Task: In the material below, which lines hold the word "regularity"? Pick each one out.

Source material:
__________

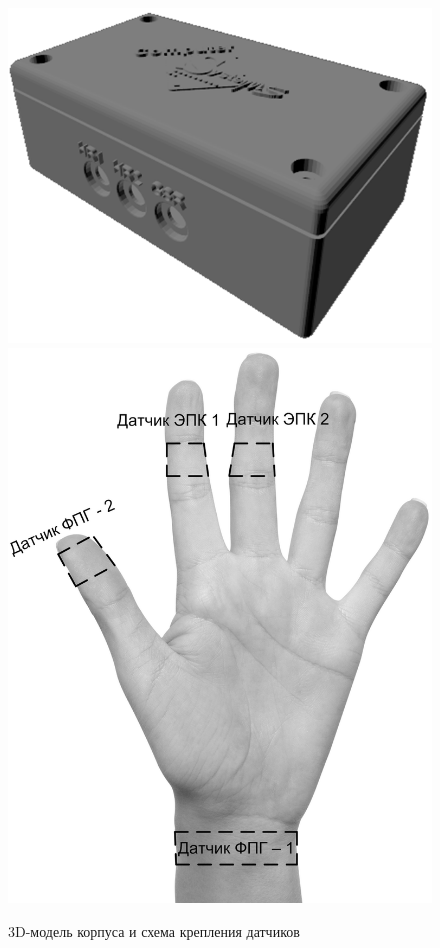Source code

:\documentclass[10pt, a5paper]{article}
\begin{document}
\begin{figure}[h!]
  \centering 
  \includegraphics[scale=0.35]{18_2015_fig2} \includegraphics[scale=0.15]{18_2015_fig3} 
  \caption{3D-модель корпуса и схема крепления датчиков} \label{latij2}
\end{figure}
\end{document}
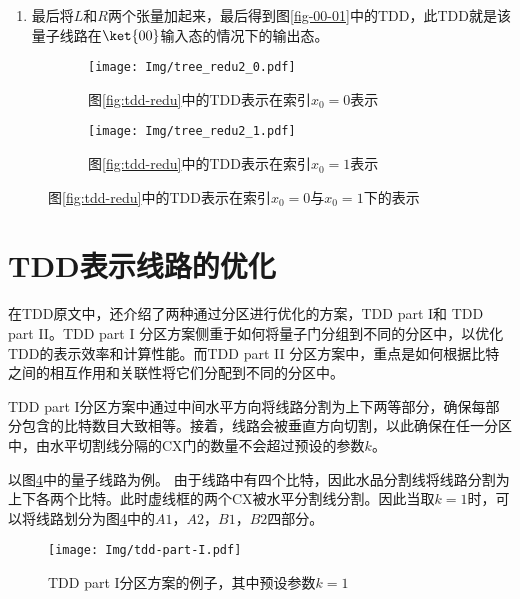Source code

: \begin{example}
\begin{enumerate}
        \item 最后将\(L\)和\(R\)两个张量加起来，最后得到图\ref{fig-00-01}中的TDD，此TDD就是该量子线路在\(\ket{00}\)输入态的情况下的输出态。
    \end{enumerate}
    \begin{figure}
        \centering
        \begin{subfigure}[b]{.45\textwidth}
            \texttt{[image: Img/tree\_redu2\_0.pdf]}
            \caption{图\ref{fig:tdd-redu}中的TDD表示在索引\(x_0=0\)表示}
            \label{fig:cir-0}
        \end{subfigure}
        \begin{subfigure}[b]{.45\textwidth}
            \texttt{[image: Img/tree\_redu2\_1.pdf]}
            \caption{图\ref{fig:tdd-redu}中的TDD表示在索引\(x_0=1\)表示}
            \label{fig:cir-1}
        \end{subfigure}
        \caption{图\ref{fig:tdd-redu}中的TDD表示在索引\(x_0=0\)与\(x_0=1\)下的表示}
        \label{fig:cir-01}
    \end{figure}
\end{example}
\section{TDD表示线路的优化}
在TDD原文中\citep{Hong_2022}，还介绍了两种通过分区进行优化的方案，TDD part I和 TDD part II。TDD part I 分区方案侧重于如何将量子门分组到不同的分区中，以优化TDD的表示效率和计算性能。而TDD part II 分区方案中，重点是如何根据比特之间的相互作用和关联性将它们分配到不同的分区中。

TDD part I分区方案中通过中间水平方向将线路分割为上下两等部分，确保每部分包含的比特数目大致相等。接着，线路会被垂直方向切割，以此确保在任一分区中，由水平切割线分隔的CX门的数量不会超过预设的参数$k$。
\begin{example}
    以图\ref{fig:tdd-part-I}中的量子线路为例。
由于线路中有四个比特，因此水品分割线将线路分割为上下各两个比特。此时虚线框的两个CX被水平分割线分割。因此当取\(k=1\)时，可以将线路划分为图\ref{fig:tdd-part-I}中的\(A1\)，\(A2\)，\(B1\)，\(B2\)四部分。
\begin{figure}[!htbp]
    \centering
    \texttt{[image: Img/tdd-part-I.pdf]}
    \caption{TDD part I分区方案的例子，其中预设参数\(k=1\)}
    \label{fig:tdd-part-I}
\end{figure}
\end{example}

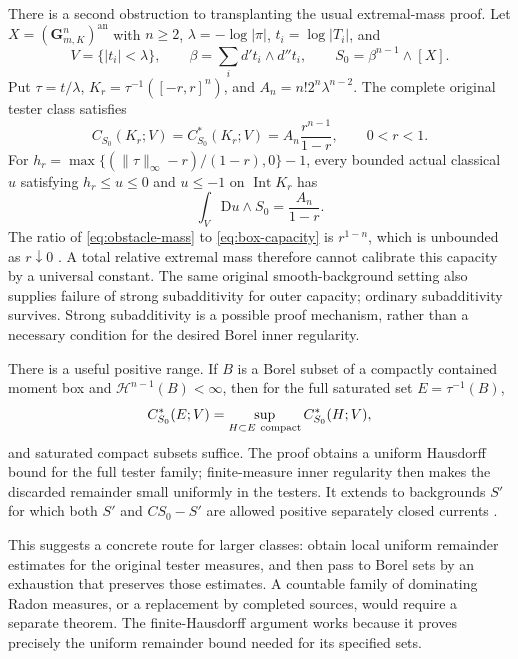 \documentclass[11pt,a4paper]{article}
\newcommand{\MathEqref}[1]{{\hypersetup{linkcolor=EquationLink}\eqref{#1}}}
\theoremstyle{definition}
\theoremstyle{remark}
\numberwithin{equation}{section}
\newcommand{\an}{\mathrm{an}}
\newcommand{\D}{\mathrm D}
\begin{document}
There is a second obstruction to transplanting the usual extremal-mass
proof.  Let $X=(\mathbf G_{m,K}^n)^{\an}$ with $n\ge2$,
$\lambda=-\log|\pi|$, $t_i=\log|T_i|$, and
\[
 V=\{|t_i|<\lambda\},\qquad
 \beta=\sum_i d't_i\wedge d''t_i,\qquad S_0=\beta^{n-1}\wedge[X].
\]
Put $\tau=t/\lambda$, $K_r=\tau^{-1}([-r,r]^n)$, and
$A_n=n!2^n\lambda^{n-2}$.  The complete original tester class satisfies
\begin{equation}
                 C_{S_0}(K_r;V)=C_{S_0}^*(K_r;V)
                       =A_n\frac{r^{n-1}}{1-r},\qquad 0<r<1.
                         \label{eq:box-capacity}
\end{equation}
For
$h_r=\max\{(\|\tau\|_\infty-r)/(1-r),0\}-1$,
every bounded actual classical $u$ satisfying
$h_r\le u\le0$ and $u\le-1$ on $\operatorname{Int}K_r$ has
\begin{equation}
                  \int_V\D u\wedge S_0=\frac{A_n}{1-r}.
                         \label{eq:obstacle-mass}
\end{equation}
The ratio of \MathEqref{eq:obstacle-mass} to
\MathEqref{eq:box-capacity} is $r^{1-n}$, which is unbounded as
$r\downarrow0$ \cite{Capacity}.  A total relative extremal mass
therefore cannot calibrate this capacity by a universal constant.
The same original smooth-background setting also supplies failure of
strong subadditivity for outer capacity; ordinary subadditivity
survives.  Strong subadditivity is a possible proof mechanism, rather
than a necessary condition for the desired Borel inner regularity.

There is a useful positive range.  If $B$ is a Borel subset of a
compactly contained moment box and
$\mathcal H^{n-1}(B)<\infty$, then for the full saturated set
$E=\tau^{-1}(B)$,
\begin{equation}
 C_{S_0}^*(E;V)=
       \sup_{H\subset E\ {\rm compact}}C_{S_0}^*(H;V),
                         \label{eq:hausdorff-range}
\end{equation}
and saturated compact subsets suffice.  The proof obtains a uniform
Hausdorff bound for the full tester family; finite-measure inner
regularity then makes the discarded remainder small uniformly in
the testers.  It extends to backgrounds $S'$ for which both $S'$ and
$CS_0-S'$ are allowed positive separately closed currents
\cite{Capacity}.

This suggests a concrete route for larger classes: obtain local
uniform remainder estimates for the original tester measures, and
then pass to Borel sets by an exhaustion that preserves those
estimates.  A countable family of dominating Radon measures, or a
replacement by completed sources, would require a separate theorem.
The finite-Hausdorff argument works because it proves precisely the
uniform remainder bound needed for its specified sets.
\end{document}
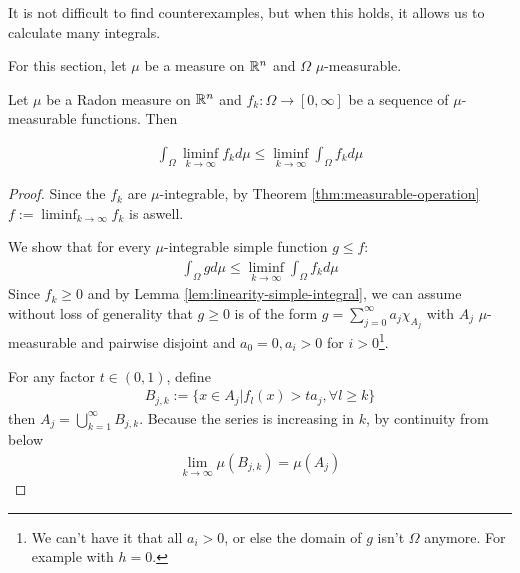 It is not difficult to find counterexamples, but when this holds, it allows us to calculate many integrals.

For this section, let $\mu$ be a measure on $\mathbb{R}^{n}$ and $\Omega$ $\mu$-measurable.


\begin{thm} \label{thm:fatou}
  Let $\mu$ be a Radon measure on $\mathbb{R}^{n}$ and $f_k: \Omega \to [0,\infty]$ be a sequence of $\mu$-measurable functions.
  Then

  \begin{align*}
    \int_{\Omega} \liminf_{k \to \infty} f_k d \mu \leq \liminf_{k \to \infty} \int_{\Omega} f_k d \mu
  \end{align*}
\end{thm}
\begin{proof}
  Since the $f_k$ are $\mu$-integrable, by Theorem \ref{thm:measurable-operation} $f := \liminf_{k \to \infty}f_k$ is aswell.

  We show that for every $\mu$-integrable simple function $g \leq f$:
  \begin{align*}
    \int_{\Omega} g d \mu \leq \liminf_{k \to \infty} \int_{\Omega} f_k d \mu
  \end{align*}
  Since $f_k \geq 0$ and by Lemma \ref{lem:linearity-simple-integral}, we can assume without loss of generality that $g \geq 0$ is of the form $g = \sum_{j=0}^{\infty} a_j \chi_{A_j}$ with $A_j$ $\mu$-measurable and pairwise disjoint and $a_0 = 0, a_i > 0$ for $i > 0$\footnote{We can't have it that all $a_i > 0$, or else the domain of $g$ isn't $\Omega$ anymore. For example with $h = 0$.}.
  
  For any factor $t \in (0,1)$, define
  \begin{align*}
    B_{j,k} := \{x \in A_j \big\vert f_l(x) > t a_j, \forall l \geq k\}
  \end{align*}
  then $A_j = \bigcup_{k=1}^{\infty}B_{j,k}$. 
  Because the series is increasing in $k$, by continuity from below
  \begin{align*}
    \lim_{k \to \infty} \mu(B_{j,k}) = \mu(A_j)
  \end{align*}


\end{proof}
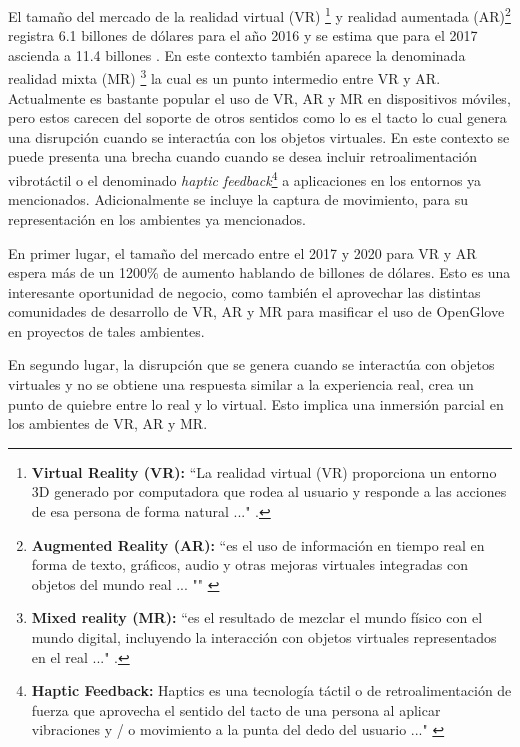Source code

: El tamaño del mercado de la realidad virtual (VR) \footnote{\textbf{Virtual Reality (VR):}  ``La realidad virtual (VR) proporciona un entorno 3D generado por computadora que rodea al usuario y responde a las acciones de esa persona de forma natural ..." \cite{gartner-group-VR}.}  y realidad aumentada (AR)\footnote{\textbf{Augmented Reality (AR):} ``es el uso de información en tiempo real en forma de texto, gráficos, audio y otras mejoras virtuales integradas con objetos del mundo real ... "" \citep{gartner-group-AR}} registra 6.1 billones de dólares para el año 2016 y se estima que para el 2017 ascienda a 11.4 billones \citep{statista-VR-AR}.  En este contexto también aparece la denominada realidad mixta (MR) \footnote{\textbf{Mixed reality (MR):} ``es el resultado de mezclar el mundo físico con el mundo digital,  incluyendo la interacción con objetos virtuales representados en el real ..." \citep{microsoft-MR}.} la cual es un punto intermedio entre VR y AR.  Actualmente es bastante popular el  uso de VR, AR y MR en dispositivos móviles, pero estos carecen del soporte de otros sentidos como lo es el tacto lo cual genera una disrupción cuando se interactúa con los objetos virtuales. En este contexto se puede presenta una brecha cuando cuando se desea incluir retroalimentación vibrotáctil o el denominado \textit{haptic feedback}\footnote{\textbf{Haptic Feedback:} Haptics es una tecnología táctil o de retroalimentación de fuerza que aprovecha el sentido del tacto de una persona al aplicar vibraciones y / o movimiento a la punta del dedo del usuario ..." \citep{gartner-group-haptics}} a aplicaciones en los entornos ya mencionados. Adicionalmente se incluye la captura de movimiento, para su representación en  los ambientes ya mencionados.


En primer lugar, el tamaño del mercado entre el 2017 y 2020 para VR y AR espera más de un 1200\% de aumento hablando de billones de dólares. Esto es una interesante oportunidad de negocio, como también el aprovechar las distintas comunidades de desarrollo de VR, AR y MR para masificar el uso de OpenGlove en proyectos de tales ambientes. 

En segundo lugar, la disrupción que se genera cuando se interactúa con objetos virtuales y no se obtiene una respuesta similar a la experiencia real, crea un punto de quiebre entre lo real y lo virtual. Esto implica una inmersión parcial en los ambientes de VR, AR y MR.

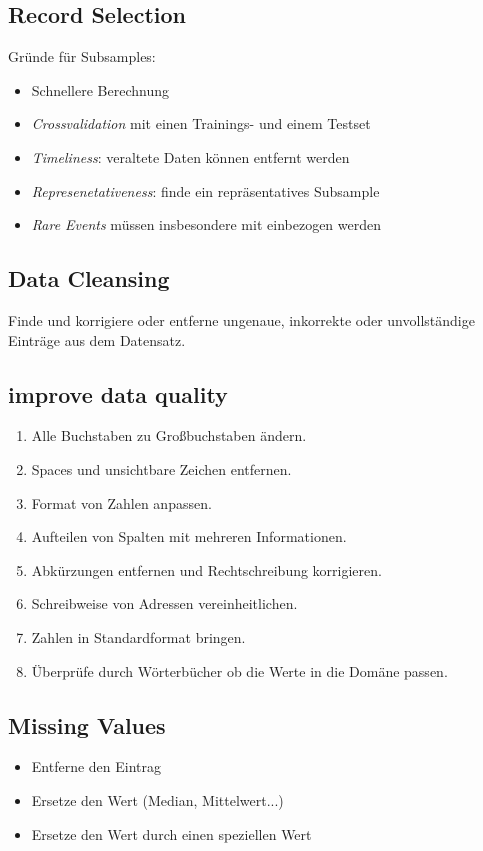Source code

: \documentclass[a4paper]{scrartcl}
\begin{document}
\subsection{Record Selection}
Gründe für Subsamples:
\begin{itemize}
\item Schnellere Berechnung
\item \textit{Crossvalidation} mit einen Trainings- und einem Testset
\item \textit{Timeliness}: veraltete Daten können entfernt werden
\item \textit{Represenetativeness}: finde ein repräsentatives Subsample
\item \textit{Rare Events} müssen insbesondere mit einbezogen werden
\end{itemize}

\subsection{Data Cleansing}
Finde und korrigiere oder entferne ungenaue, inkorrekte oder unvollständige Einträge aus dem Datensatz.
\subsection{improve data quality}
\begin{enumerate}
\setlength{\parskip}{0pt}
\item Alle Buchstaben zu Großbuchstaben ändern.
\item Spaces und unsichtbare Zeichen entfernen.
\item Format von Zahlen anpassen.
\item Aufteilen von Spalten mit mehreren Informationen.
\item Abkürzungen entfernen und Rechtschreibung korrigieren.
\item Schreibweise von Adressen vereinheitlichen.
\item Zahlen in Standardformat bringen.
\item Überprüfe durch Wörterbücher ob die Werte in die Domäne passen.
\end{enumerate}

\subsection{Missing Values}
\begin{itemize}
\item Entferne den Eintrag
\item Ersetze den Wert (Median, Mittelwert...)
\item Ersetze den Wert durch einen speziellen Wert
\end{itemize}
\end{document}
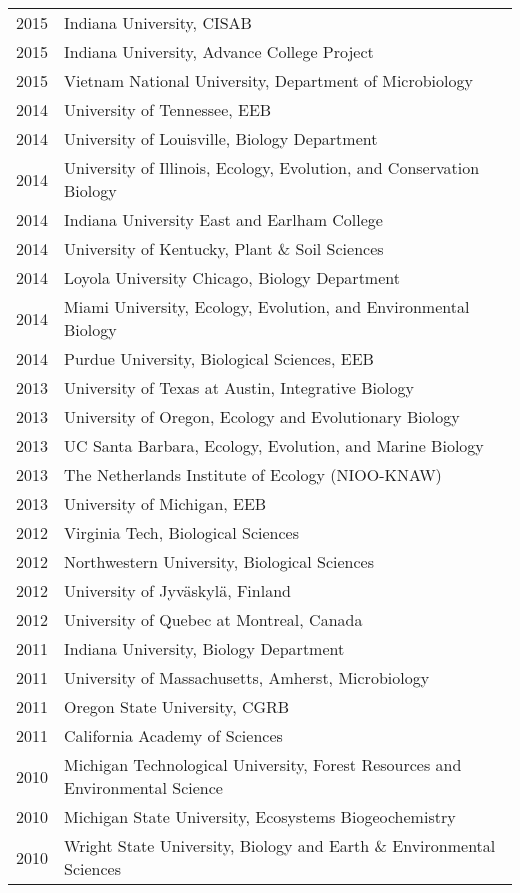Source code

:\documentclass[11pt]{article}
\begin{document}
\begin{longtable}{@{}p{3em}@{\hspace{1.5em}}p{}@{}}
2015 & Indiana University, CISAB \\
2015 & Indiana University, Advance College Project \\
2015 & Vietnam National University, Department of Microbiology \\
2014 & University of Tennessee, EEB \\
2014 & University of Louisville, Biology Department \\
2014 & University of Illinois, Ecology, Evolution, and Conservation Biology \\
2014 & Indiana University East and Earlham College \\
2014 & University of Kentucky, Plant \& Soil Sciences \\
2014 & Loyola University Chicago, Biology Department \\
2014 & Miami University, Ecology, Evolution, and Environmental Biology \\
2014 & Purdue University, Biological Sciences, EEB \\
2013 & University of Texas at Austin, Integrative Biology \\
2013 & University of Oregon, Ecology and Evolutionary Biology \\
2013 & UC Santa Barbara, Ecology, Evolution, and Marine Biology \\
2013 & The Netherlands Institute of Ecology (NIOO-KNAW) \\
2013 & University of Michigan, EEB \\
2012 & Virginia Tech, Biological Sciences \\
2012 & Northwestern University, Biological Sciences \\
2012 & University of Jyväskylä, Finland \\
2012 & University of Quebec at Montreal, Canada \\
2011 & Indiana University, Biology Department \\
2011 & University of Massachusetts, Amherst, Microbiology \\
2011 & Oregon State University, CGRB \\
2011 & California Academy of Sciences \\
2010 & Michigan Technological University, Forest Resources and Environmental Science \\
2010 & Michigan State University, Ecosystems Biogeochemistry \\
2010 & Wright State University, Biology and Earth \& Environmental Sciences \\

\end{longtable}
\end{document}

__________

Task answer:
than a necessary condition for the desired Borel inner regularity.
regularity then makes the discarded remainder small uniformly in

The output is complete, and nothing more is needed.